I looked for maxell too. Used to put 2 albums on a 120 minute tape for the Walkman. Later on, made high fidelity mix tapes with a 5 disc changer and a component cassette deck from goodwill. This was after mp3s existed but my friends and I had old cars with cassette decks. Making a mix tape was a full afternoon activity. You had to swap around disks and then actually play through the songs to get them on the tape. It made you put more thought into the track list.
posted by scose at 12:36 AM on February 19, 2012


When I started taping each night's John Peel show in the 70s, I got through quite a few of these. By the 80s I'd graduated to TDK.
posted by Prince Lazy I at 1:16 AM on February 19, 2012 [2 favorites]


Very soothing pages to look at.

The TDK page reminds me of the photography of Bernd and Hilla Becher - that mix of neglectednostalgia with an extreme formalism.

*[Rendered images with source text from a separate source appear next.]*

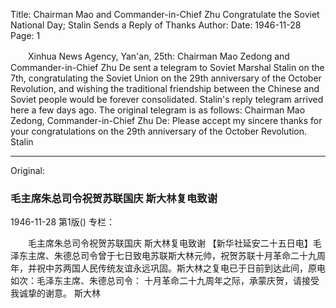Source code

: Title: Chairman Mao and Commander-in-Chief Zhu Congratulate the Soviet National Day; Stalin Sends a Reply of Thanks
Author:
Date: 1946-11-28
Page: 1

　　Xinhua News Agency, Yan'an, 25th: Chairman Mao Zedong and Commander-in-Chief Zhu De sent a telegram to Soviet Marshal Stalin on the 7th, congratulating the Soviet Union on the 29th anniversary of the October Revolution, and wishing the traditional friendship between the Chinese and Soviet people would be forever consolidated. Stalin's reply telegram arrived here a few days ago. The original telegram is as follows:
    Chairman Mao Zedong, Commander-in-Chief Zhu De:
    Please accept my sincere thanks for your congratulations on the 29th anniversary of the October Revolution.
    Stalin



<hr /> 

Original: 


### 毛主席朱总司令祝贺苏联国庆  斯大林复电致谢

1946-11-28
第1版()
专栏：

　　毛主席朱总司令祝贺苏联国庆
    斯大林复电致谢
    【新华社延安二十五日电】毛泽东主席、朱德总司令曾于七日致电苏联斯大林元帅，祝贺苏联十月革命二十九周年，并祝中苏两国人民传统友谊永远巩固。斯大林之复电已于日前到达此间，原电如次：毛泽东主席、朱德总司令：
    十月革命二十九周年之际，承蒙庆贺，请接受我诚挚的谢意。
    斯大林

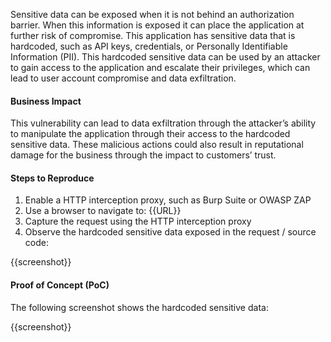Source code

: Sensitive data can be exposed when it is not behind an authorization barrier. When this information is exposed it can place the application at further risk of compromise. This application has sensitive data that is hardcoded, such as API keys, credentials, or Personally Identifiable Information (PII). This hardcoded sensitive data can be used by an attacker to gain access to the application and escalate their privileges, which can lead to user account compromise and data exfiltration.

#### Business Impact

This vulnerability can lead to data exfiltration through the attacker’s ability to manipulate the application through their access to the hardcoded sensitive data. These malicious actions could also result in reputational damage for the business through the impact to customers’ trust.

#### Steps to Reproduce

1. Enable a HTTP interception proxy, such as Burp Suite or OWASP ZAP
1. Use a browser to navigate to: {{URL}}
1. Capture the request using the HTTP interception proxy
1. Observe the hardcoded sensitive data exposed in the request / source code:

{{screenshot}}

#### Proof of Concept (PoC)

The following screenshot shows the hardcoded sensitive data:

{{screenshot}}
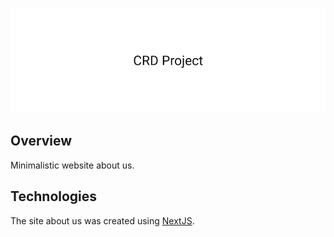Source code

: ![crd project card](./.github/crd-project-card.png)

## Overview

Minimalistic website about us.

## Technologies

The site about us was created using [NextJS](https://nextjs.org/).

Got to love the home page intro as well:

"The authors' only message is just to give a visitor something interesting to look at."
posted by colie at 2:25 AM on February 19, 2012


I worked for Sony in the early nineties and used to use my employee discounts to pick up ten-packs of premium 90-minute cassettes. It is odd to think that one of those purchases was probably the last time I would ever buy an audio cassette, and I had no idea at the time. To have a format which was ubiquitous for the first twenty years of my life disappear so thoroughly from the ensuing twenty years is odd. I wonder if the stack of 50 CD-RWs I bought a few years ago will ever get used up...

The thing about mixtaped, as mentioned above, was the degree of thoughtfulness involved. I recall doing the math on scrap paper to see why songs could fit in the remaining n minutes and n seconds at the end of the album that mostly filled up a side. And because each cassette took up some physical space, a long trip meant you had to ponder carefully what to bring. My mp3 player cares not if it holds a dozen songs ir five thousand. But twenty years ago today I was on a backpacking trip in North Africa and you better believe the half-dozen cassettes in my bag were chosen with care. To this day, Van Morrison's Astral Weeks sounds like Cairo to me.
posted by ricochet biscuit at 2:44 AM on February 19, 2012 [5 favorites]


I remember buying Maxell XLIIS cassettes by the box (there were, what, 10 or 12 to a box?) to get the lower per-cassette price. One time there was a promotional offer, something like buy two boxes and get a maxell t-shirt. It's at least 25 years later and I still have that shirt. And it still says: maxell - good for your heads.
posted by fikri at 2:50 AM on February 19, 2012


There is one realm where itty bitty cassettes still live on: transcription. Some doctors simply cannot give up their pocket recorders, don't trust digital systems for whatever reason, and so persist on dictating onto tired old cassettes. In some cases the tapes are so worn it's tough to get any useful information off of them at all, and it's getting increasingly difficult to buy new ones. Still, the doctors cling to those old recorders for dear life, regardless of how muffled the recordings. It's weird and frustrating.
posted by kinnakeet at 3:15 AM on February 19, 2012 [1 favorite]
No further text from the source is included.